È passato così tanto tempo che il suo nome l'ho smarrito in qualche angolo del mio intimo mondo di mille ricordi. Mi chiedo se è ancora vivo. Se ce l'ha fatta a diventare vecchio sulle sue montagne, così alte da accarezzare il cielo. In quella sua casupola fatta di fango impastato con la paglia, dove si dormiva stando accovacciati per terra, con accanto le capre. Guardo una vecchia fotografia in bianco e nero, che conservo in una scatola di carta da stampa fotografica Kodak insieme a molte altre memorie di viaggi lontani nella geografia e nel tempo, e mi viene inevitabile d'avere un pensiero triste. Di lui non è rimasto più alcun ricordo?
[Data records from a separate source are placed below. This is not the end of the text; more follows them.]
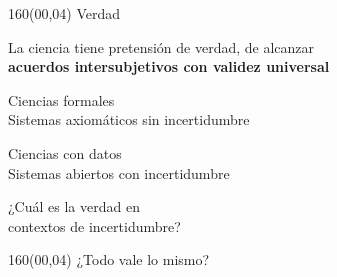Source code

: \documentclass[shownotes,aspectratio=169]{beamer}
\begin{document}
\begin{frame}[plain]
\begin{textblock}{160}(00,04)
\centering
\LARGE Verdad
\end{textblock}
\vspace{1.5cm} \large

\centering

 La ciencia tiene pretensión de verdad, de alcanzar\\

\textbf{acuerdos intersubjetivos con validez universal}

\vspace{0.7cm}

\pause

 \large Ciencias formales  \\
 \large  Sistemas axiomáticos sin incertidumbre\\

 \vspace{0.3cm}

  \pause

 \large Ciencias con datos  \\
\large Sistemas abiertos con incertidumbre

\pause
\vspace{0.6cm}

\Large

¿Cuál es la verdad en \\ contextos de incertidumbre?
%
%
%

\end{frame}


\begin{frame}[plain]
\begin{textblock}{160}(00,04)
\centering
\LARGE ¿Todo vale lo mismo?\\
\end{textblock}
\vspace{1cm} \large



\end{frame}
\end{document}
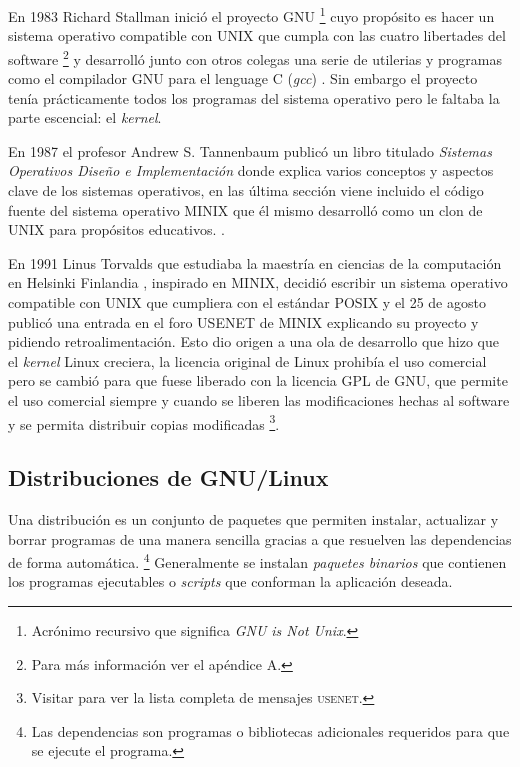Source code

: En 1983 Richard Stallman inici\'{o} el proyecto \textsc{GNU} \footnote{Acr\'{o}nimo recursivo que significa \textit{GNU is Not Unix}.} cuyo prop\'{o}sito es hacer un sistema operativo compatible con \textsc{UNIX} que cumpla con las cuatro libertades del software \footnote{Para m\'{a}s informaci\'{o}n ver el ap\'{e}ndice A.} y desarroll\'{o} junto con otros colegas una serie de utilerias y programas como el compilador \textsc{GNU} para el lenguage \textsc{C} (\textit{gcc}) \cite{_about_????}. Sin embargo el proyecto ten\'{i}a pr\'{a}cticamente todos los programas del sistema operativo pero le faltaba la parte escencial: el \textit{kernel}.

En 1987 el profesor Andrew S. Tannenbaum public\'{o} un libro titulado \textit{Sistemas Operativos Dise\~{n}o e Implementaci\'{o}n} \cite{tanenbaum_operating_2006} donde explica varios conceptos y aspectos clave de los sistemas operativos, en las \'{u}ltima secci\'{o}n viene incluido el c\'{o}digo fuente del sistema operativo \textsc{MINIX} que \'{e}l mismo desarroll\'{o} como un clon de \textsc{UNIX} para prop\'{o}sitos educativos. \cite{_complete_????}.

En 1991 Linus Torvalds que estudiaba la maestr\'{i}a en ciencias de la computaci\'{o}n en Helsinki Finlandia \cite{_staff_????}, inspirado en \textsc{MINIX}, decidi\'{o} escribir un sistema operativo compatible con UNIX que cumpliera con el est\'{a}ndar \textsc{POSIX} y el 25 de agosto public\'{o} una entrada en el foro \textsc{USENET} de \textsc{MINIX} \cite{_history_????} explicando su proyecto y pidiendo retroalimentaci\'{o}n. Esto dio origen a una ola de desarrollo que hizo que el \textit{kernel} Linux creciera, la licencia original de Linux prohib\'{i}a el uso comercial pero se cambi\'{o} para que fuese liberado con la licencia \textsc{GPL} de \textsc{GNU}, que permite el uso comercial siempre y cuando se liberen las modificaciones hechas al software y se permita distribuir copias modificadas \cite{_linux_????-3} \footnote{Visitar \cite{_linuxs_????} para ver la lista completa de mensajes \textsc{usenet}.}.

  \subsection {Distribuciones de GNU/Linux}

Una distribuci\'{o}n es un conjunto de paquetes que permiten instalar, actualizar y borrar programas de una manera sencilla gracias a que resuelven las dependencias de forma autom\'{a}tica. \footnote{Las dependencias son programas o bibliotecas adicionales requeridos para que se ejecute el programa.} Generalmente se instalan \textit{paquetes binarios} que contienen los programas ejecutables o \textit{scripts} que conforman la aplicaci\'{o}n deseada.

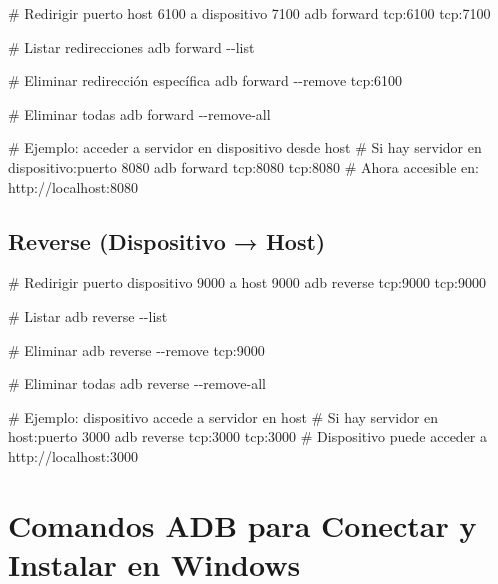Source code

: \documentclass[
  doc,
  floatsintext,
  longtable,
  a4paper,
  nolmodern,
  notxfonts,
  notimes,
  12pt,
  colorlinks=true,linkcolor=blue,citecolor=blue,urlcolor=blue]{apa7}
\newenvironment{Shaded}{\begin{snugshade}}{\end{snugshade}}
\newcommand{\AttributeTok}[1]{\textcolor[rgb]{0.40,0.45,0.13}{#1}}
\newcommand{\CommentTok}[1]{\textcolor[rgb]{0.37,0.37,0.37}{#1}}
\newcommand{\ExtensionTok}[1]{\textcolor[rgb]{0.00,0.23,0.31}{#1}}
\newcommand{\NormalTok}[1]{\textcolor[rgb]{0.00,0.23,0.31}{#1}}
\begin{document}
\begin{Shaded}
\begin{Highlighting}[]
\CommentTok{\# Redirigir puerto host 6100 a dispositivo 7100}
\ExtensionTok{adb}\NormalTok{ forward tcp:6100 tcp:7100}

\CommentTok{\# Listar redirecciones}
\ExtensionTok{adb}\NormalTok{ forward }\AttributeTok{{-}{-}list}

\CommentTok{\# Eliminar redirección específica}
\ExtensionTok{adb}\NormalTok{ forward }\AttributeTok{{-}{-}remove}\NormalTok{ tcp:6100}

\CommentTok{\# Eliminar todas}
\ExtensionTok{adb}\NormalTok{ forward }\AttributeTok{{-}{-}remove{-}all}

\CommentTok{\# Ejemplo: acceder a servidor en dispositivo desde host}
\CommentTok{\# Si hay servidor en dispositivo:puerto 8080}
\ExtensionTok{adb}\NormalTok{ forward tcp:8080 tcp:8080}
\CommentTok{\# Ahora accesible en: http://localhost:8080}
\end{Highlighting}
\end{Shaded}

\subsection{Reverse (Dispositivo →
Host)}\label{reverse-dispositivo-host}

\begin{Shaded}
\begin{Highlighting}[]
\CommentTok{\# Redirigir puerto dispositivo 9000 a host 9000}
\ExtensionTok{adb}\NormalTok{ reverse tcp:9000 tcp:9000}

\CommentTok{\# Listar}
\ExtensionTok{adb}\NormalTok{ reverse }\AttributeTok{{-}{-}list}

\CommentTok{\# Eliminar}
\ExtensionTok{adb}\NormalTok{ reverse }\AttributeTok{{-}{-}remove}\NormalTok{ tcp:9000}

\CommentTok{\# Eliminar todas}
\ExtensionTok{adb}\NormalTok{ reverse }\AttributeTok{{-}{-}remove{-}all}

\CommentTok{\# Ejemplo: dispositivo accede a servidor en host}
\CommentTok{\# Si hay servidor en host:puerto 3000}
\ExtensionTok{adb}\NormalTok{ reverse tcp:3000 tcp:3000}
\CommentTok{\# Dispositivo puede acceder a http://localhost:3000}
\end{Highlighting}
\end{Shaded}

\section{Comandos ADB para Conectar y Instalar en
Windows}\label{comandos-adb-para-conectar-y-instalar-en-windows}
\end{document}

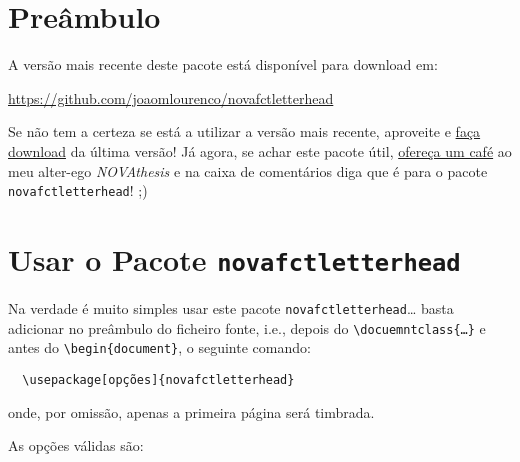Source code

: \documentclass[a4paper,11pt]{article}
\title{\theTitle}
\author{\theAuthor}
\newcommand*{\thePackage}{\texttt{novafctletterhead}}
\begin{document}
\maketitle


\begin{abstract}
    Este documento é simultaneamente um manual de instruções e um exemplo de como usar o pacote “\thePackage”.  Este pacote permite produzir documentos em \emph{papel letterhead} da FCT-NOVA.
\end{abstract}


\section{Preâmbulo}

A versão mais recente deste pacote está disponível para download em:

\begin{center}
  \url{https://github.com/joaomlourenco/novafctletterhead}
\end{center}

Se não tem a certeza se está a utilizar a versão mais recente, aproveite e \href{https://github.com/joaomlourenco/novafctletterhead/archive/refs/heads/main.zip}{faça download} da última versão!   Já agora, se achar este pacote útil, \href{https://www.paypal.com/donate/?hosted_button_id=8WA8FRVMB78W8}{ofereça um café} ao meu alter-ego \emph{NOVAthesis} e na caixa de comentários diga que é para o pacote \thePackage! ;)


\section{Usar o Pacote \thePackage}

Na verdade é muito simples usar este pacote \thePackage…  basta adicionar no preâmbulo do ficheiro fonte, i.e., depois do \verb!\docuemntclass{…}! e antes do \verb!\begin{document}!, o seguinte comando:

\begin{verbatim}
  \usepackage[opções]{novafctletterhead}
\end{verbatim}

\noindent onde, por omissão, apenas a primeira página será timbrada.

\medskip
As opções válidas são:\vspace{-1.5ex}
\end{document}
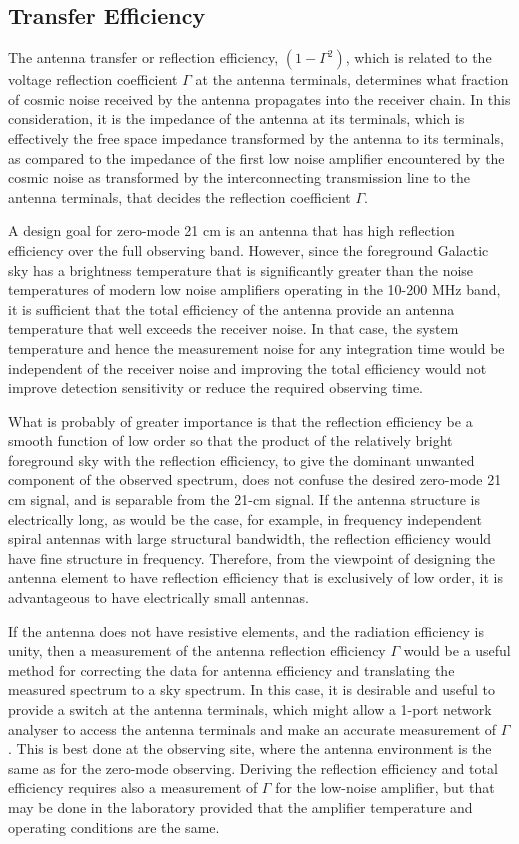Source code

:\subsection{Transfer Efficiency}
   
   The antenna transfer or reflection efficiency, $(1-\Gamma^2)$, which is related to the voltage reflection coefficient $\Gamma$ at the antenna terminals, determines what fraction of cosmic noise received by the antenna propagates into the receiver chain.  In this consideration, it is the impedance of the antenna at its terminals, which is effectively the free space impedance transformed by the antenna to its terminals, as compared to the impedance of the first low noise amplifier encountered by the cosmic noise as transformed by the interconnecting transmission line to the antenna terminals, that decides the reflection coefficient $\Gamma$.  
   
   A design goal for zero-mode 21 cm is an antenna that has high reflection efficiency over the full observing band.  However, since the foreground Galactic sky has a brightness temperature that is significantly greater than the noise temperatures of modern low noise amplifiers operating in the 10-200 MHz band, it is sufficient that the total efficiency of the antenna provide an antenna temperature that well exceeds the receiver noise.  In that case, the system temperature and hence the measurement noise for any integration time would be independent of the receiver noise and improving the total efficiency would not improve detection sensitivity or reduce the required observing time.
   
   What is probably of greater importance is that the reflection efficiency be a smooth function of low order so that the product of the relatively bright foreground sky with the reflection efficiency, to give the dominant unwanted component of the observed spectrum, does not confuse the desired zero-mode 21 cm signal, and is separable from the 21-cm signal.  If the antenna structure is electrically long, as would be the case, for example, in frequency independent spiral antennas with large structural bandwidth, the reflection efficiency would have fine structure in frequency.  Therefore, from the viewpoint of designing the antenna element to have reflection efficiency that is exclusively of low order, it is advantageous to have electrically small antennas.
   
   If the antenna does not have resistive elements, and the radiation efficiency is unity, then a measurement of the antenna reflection efficiency $\Gamma$ would be a useful method for correcting the data for antenna efficiency and translating the measured spectrum to a sky spectrum. In this case, it is desirable and useful to provide a switch at the antenna terminals, which might allow a 1-port network analyser to access the antenna terminals and make an accurate measurement of $\Gamma$.  This is best done at the observing site, where the antenna environment is the same as for the zero-mode observing.  Deriving the reflection efficiency and total efficiency requires also a measurement of $\Gamma$ for the low-noise amplifier, but that may be done in the laboratory provided that the amplifier temperature and operating conditions are the same.
   
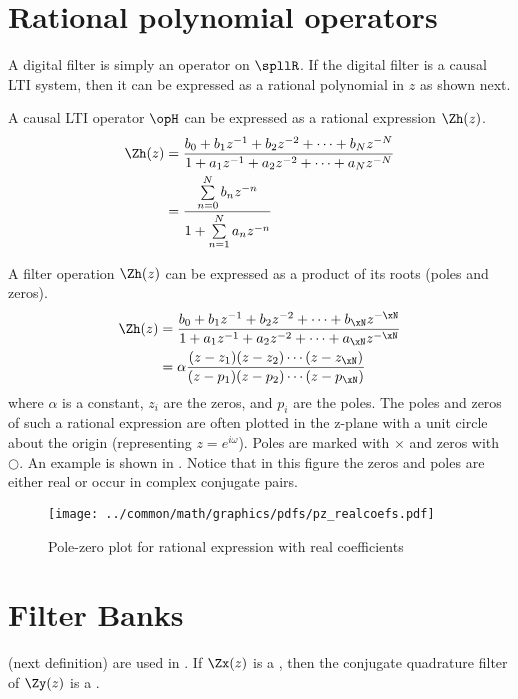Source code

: \section{Rational polynomial operators}
A digital filter is simply an operator on $\spllR$.
If the digital filter is a causal LTI system, then it can be expressed as
a rational polynomial in $z$ as shown next.

\begin{lemma}
A causal LTI operator $\opH$ can be expressed as a rational expression $\Zh(z)$.
\begin{align*}
 \Zh(z) &= \frac{b_0 + b_1z^{-1} + b_2z^{-2} + \cdots + b_Nz^{-N}}
                {1   + a_1z^{-1} + a_2z^{-2} + \cdots + a_Nz^{-N}}
   \\   &= \frac{\sum\limits_{n=0}^{N} b_n z^{-n}}
                {1   + \sum\limits_{n=1}^{N} a_n z^{-n}}
\end{align*}
\end{lemma}

A filter operation $\Zh(z)$ can be expressed as a product of its roots (poles and zeros).
\begin{align*}
 \Zh(z) &= \frac{b_0 + b_1z^{-1} + b_2z^{-2} + \cdots + b_\xN z^{-\xN}}
                {1   + a_1z^{-1} + a_2z^{-2} + \cdots + a_\xN z^{-\xN}}
   \\   &= \alpha\frac{(z-z_1)(z-z_2)\cdots(z-z_\xN)}
                {(z-p_1)(z-p_2)\cdots(z-p_\xN)}
\end{align*}
where $\alpha$ is a constant, $z_i$ are the zeros, and $p_i$ are the poles.
The poles and zeros of such a rational expression are often plotted in the z-plane with a unit circle
about the origin (representing $z=e^{i\omega}$).
Poles are marked with $\times$ and zeros with $\bigcirc$.
An example is shown in .
Notice that in this figure the zeros and poles are either real or occur in
complex conjugate pairs.

\begin{figure}[ht]
  \centering
  \texttt{[image: ../common/math/graphics/pdfs/pz\_realcoefs.pdf]}
  \caption{
     Pole-zero plot for rational expression with real coefficients
     \label{fig:pz}
     }
\end{figure}

\section{Filter Banks}
 (next definition) are used in .
If $\Zx(z)$ is a , then the conjugate quadrature filter of $\Zy(z)$ is a .

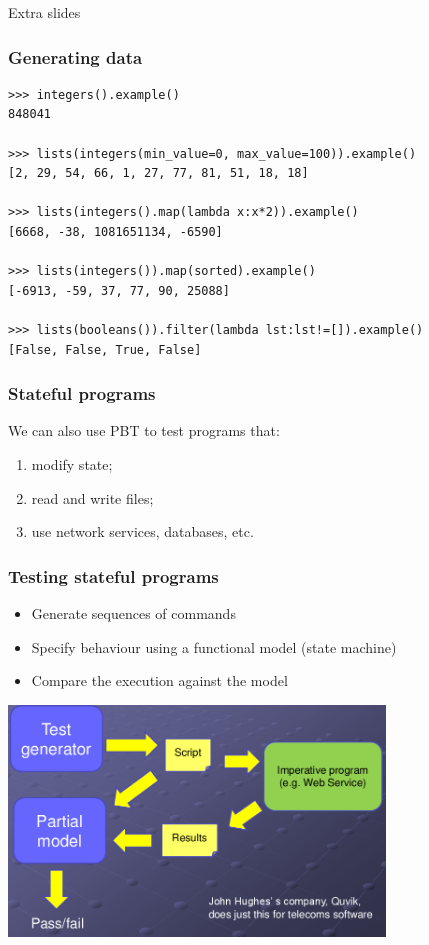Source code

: \documentclass{beamer}
\begin{document}
\begin{frame}
\begin{center}
  \Huge Extra slides
\end{center} 
\end{frame}



\begin{frame}[fragile]
  \frametitle{Generating data}

\begin{verbatim}
>>> integers().example()
848041

>>> lists(integers(min_value=0, max_value=100)).example()
[2, 29, 54, 66, 1, 27, 77, 81, 51, 18, 18]

>>> lists(integers().map(lambda x:x*2)).example()
[6668, -38, 1081651134, -6590]

>>> lists(integers()).map(sorted).example()
[-6913, -59, 37, 77, 90, 25088]

>>> lists(booleans()).filter(lambda lst:lst!=[]).example()
[False, False, True, False]
\end{verbatim}
  
\end{frame}


\begin{frame}
  \frametitle{Stateful programs}

We can also use PBT to test programs that:
\begin{enumerate}
\item modify state;
\item read and write files;
\item use network services, databases, etc.
\end{enumerate}
\end{frame}

\begin{frame}
  \frametitle{Testing stateful programs}

\begin{itemize}
\item Generate sequences of commands
\item Specify behaviour using a functional model (state machine)
\item Compare the execution against the model
\end{itemize}

\begin{center}
\includegraphics[width=0.75\textwidth]{images/imperative.png}
\end{center}
\end{frame}
\end{document}
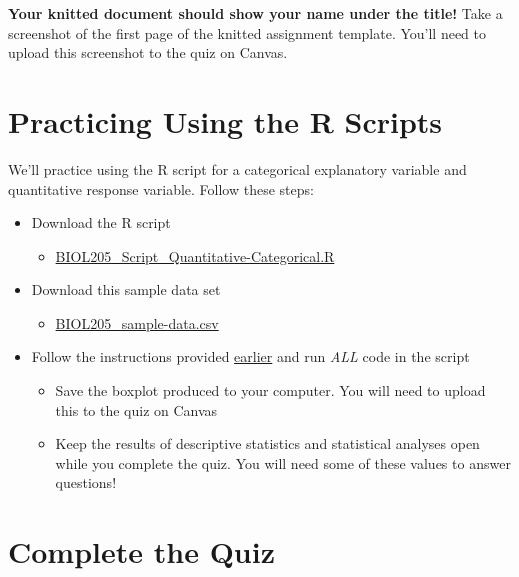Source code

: \documentclass[
]{book}
\providecommand{\tightlist}{%
  \setlength{\itemsep}{0pt}\setlength{\parskip}{0pt}}
\begin{document}
\textbf{Your knitted document should show your name under the title!} Take a screenshot of the first page of the knitted assignment template. You'll need to upload this screenshot to the quiz on Canvas.

\hypertarget{practicing-using-the-r-scripts}{%
\section*{Practicing Using the R Scripts}\label{practicing-using-the-r-scripts}}

We'll practice using the R script for a categorical explanatory variable and quantitative response variable. Follow these steps:

\begin{itemize}
\tightlist
\item
  Download the R script

  \begin{itemize}
  \tightlist
  \item
    \href{https://osf.io/download/46mpk}{BIOL205\_Script\_Quantitative-Categorical.R}
  \end{itemize}
\item
  Download this sample data set

  \begin{itemize}
  \tightlist
  \item
    \href{https://osf.io/download/3r76k}{BIOL205\_sample-data.csv}
  \end{itemize}
\item
  Follow the instructions provided \href{https://ubco-biology.github.io/BIOL-205-Lab-Manual/using-the-rscripts.html}{earlier} and run \emph{ALL} code in the script

  \begin{itemize}
  \tightlist
  \item
    Save the boxplot produced to your computer. You will need to upload this to the quiz on Canvas
  \item
    Keep the results of descriptive statistics and statistical analyses open while you complete the quiz. You will need some of these values to answer questions!
  \end{itemize}
\end{itemize}

\hypertarget{complete-the-quiz}{%
\section*{Complete the Quiz}\label{complete-the-quiz}}
\end{document}
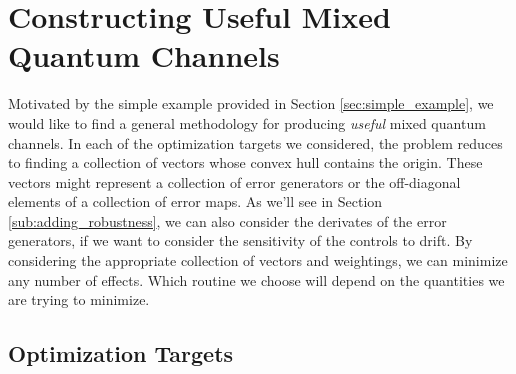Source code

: \documentclass[aps,nofootinbib,pra,notitlepage,twocolumn]{revtex4-1}
\begin{document}
\section{Constructing Useful Mixed Quantum Channels}
\label{sec:mixed_unitary_processes}
Motivated by the simple example provided in Section \ref{sec:simple_example}, we would like to find a general methodology for producing \textit{useful} mixed quantum channels. In each of the optimization targets we considered, the problem reduces to finding a collection of vectors whose convex hull contains the origin. These vectors might represent a collection of error generators or the off-diagonal elements of a collection of error maps. As we'll see in Section \ref{sub:adding_robustness}, we can also consider the derivates of the error generators, if we want to consider the sensitivity of the controls to drift. By considering the appropriate collection of vectors and weightings, we can minimize any number of effects. Which routine we choose will depend on the quantities we are trying to minimize.

\subsection{Optimization Targets}
\end{document}
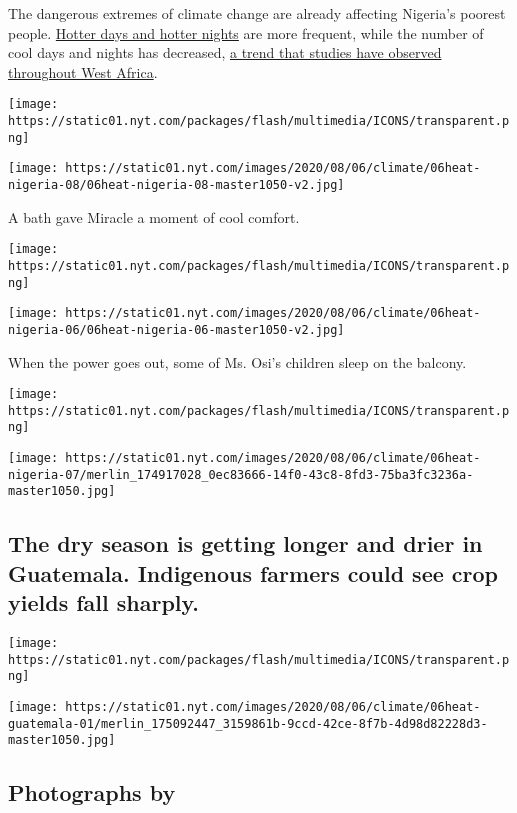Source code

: The dangerous extremes of climate change are already affecting Nigeria's
poorest people.
\href{https://rmets.onlinelibrary.wiley.com/doi/10.1002/met.1791}{Hotter
days and hotter nights} are more frequent, while the number of cool days
and nights has decreased,
\href{https://www.ipcc.ch/site/assets/uploads/2018/02/WGIIAR5-Chap22_FINAL.pdf}{a
trend that studies have observed throughout West Africa}.

\texttt{[image: https://static01.nyt.com/packages/flash/multimedia/ICONS/transparent.png]}

\texttt{[image: https://static01.nyt.com/images/2020/08/06/climate/06heat-nigeria-08/06heat-nigeria-08-master1050-v2.jpg]}

A bath gave Miracle a moment of cool comfort.

\texttt{[image: https://static01.nyt.com/packages/flash/multimedia/ICONS/transparent.png]}

\texttt{[image: https://static01.nyt.com/images/2020/08/06/climate/06heat-nigeria-06/06heat-nigeria-06-master1050-v2.jpg]}

When the power goes out, some of Ms. Osi's children sleep on the
balcony.

\texttt{[image: https://static01.nyt.com/packages/flash/multimedia/ICONS/transparent.png]}

\texttt{[image: https://static01.nyt.com/images/2020/08/06/climate/06heat-nigeria-07/merlin\_174917028\_0ec83666-14f0-43c8-8fd3-75ba3fc3236a-master1050.jpg]}

\hypertarget{the-dry-season-is-getting-longer-and-drier-in-guatemala-indigenous-farmers-could-see-crop-yields-fall-sharply}{%
\subsection{The dry season is getting longer and drier in Guatemala.
Indigenous farmers could see crop yields fall
sharply.}\label{the-dry-season-is-getting-longer-and-drier-in-guatemala-indigenous-farmers-could-see-crop-yields-fall-sharply}}

\texttt{[image: https://static01.nyt.com/packages/flash/multimedia/ICONS/transparent.png]}

\texttt{[image: https://static01.nyt.com/images/2020/08/06/climate/06heat-guatemala-01/merlin\_175092447\_3159861b-9ccd-42ce-8f7b-4d98d82228d3-master1050.jpg]}

\hypertarget{photographs-by-3}{%
\subsection{Photographs by}\label{photographs-by-3}}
Ma è solo un attimo, e di quel pensiero irriverente provo pudore. Di lui, invece, qualcosa resta, oltre a quella foto che lo ritrae e che io conservo, ed è il mio personale ricordo. Traccia ancora vivida, qui e adesso, a migliaia di chilometri dalla sua storia e dalla sua, chissà quale, sorte. Che temo funesta, però. La sua solitudine di piccolo uomo la incrociai quando già viveva la sua vita di bambino-combattente. Dico uomo, perché in Afghanistan lo si diventa, più o meno, a dieci anni di età, per necessità o per forza. È a quell'età, se non anche molto prima, che ti mettono a governare un gregge di capre sulle montagne e devi avere anche imparato a praticare di fucile, per difendere gli animali dai predatori; è a quella stessa età che se c'è una guerra avrai già imparato quanto è facile uccidere un uomo.
Chiudo gli occhi e lo rivedo ancora con quel suo sorriso fresco di bimbo, perché era pur sempre un bambino, lì davanti a me. Impettito d'orgoglio alla vista dello straniero, a cui poter mostrare il suo "giocattolo". Che teneva appoggiato sulla spalla destra, con vanto e superbia di vero guerriero. Il bambino-soldato aveva un missile terra-aria. Lo puntava dritto e minaccioso contro il cielo azzurro, scrutava l'orizzonte. Chiudeva l'occhio sinistro e prendeva la mira. Mentre attorno era un coro di risate divertite di altri combattenti.
Quell'apparato di lancio, lungo un metro e mezzo, pesante una decina di chili, comandava un missile in grado di abbattere il volo supersonico di un aereo cacciabombardiere intercettato anche a ottomila metri di altezza; e io, intanto, mi domandavo se quel bambino aveva la consapevolezza di quanto poteva costare quel giocattolo di morte, smaltato verde militare. Era un terra-aria "Stinger", un missile statunitense, a ricerca di calore. Pregiata tecnologia militare per quegli anni nel corso della guerra d'Afghanistan contro l'invasione sovietica. Un'arma che avrebbe ribaltato le carte in tavola, segnando la vittoria dei partigiani afghani e la sconfitta del potente Orso sovietico.
No, quel piccolo uomo non aveva la benché minima coscienza di quanto costava quella "cosa" che teneva sulla sua spalla: un tesoro di svariate migliaia di dollari. Da mandare in fumo con un semplice scatto del dito indice sul grilletto di sparo. Se poi abbatteva anche il suo bersaglio, un aereo da caccia russo, al falò dell'inutile distruzione si aggiungevano altri milioni di rubli.
Quel piccolo combattente delle montagne era nato con la guerra, cominciata il giorno di Natale 1979. Era cresciuto con la guerra, diventava grande circondato dai rumori della guerra. Gli avevano insegnato a maneggiare un missile-terra aria. Invece che insegnarli a tenere in mano una matita e aprire un quaderno. Perché?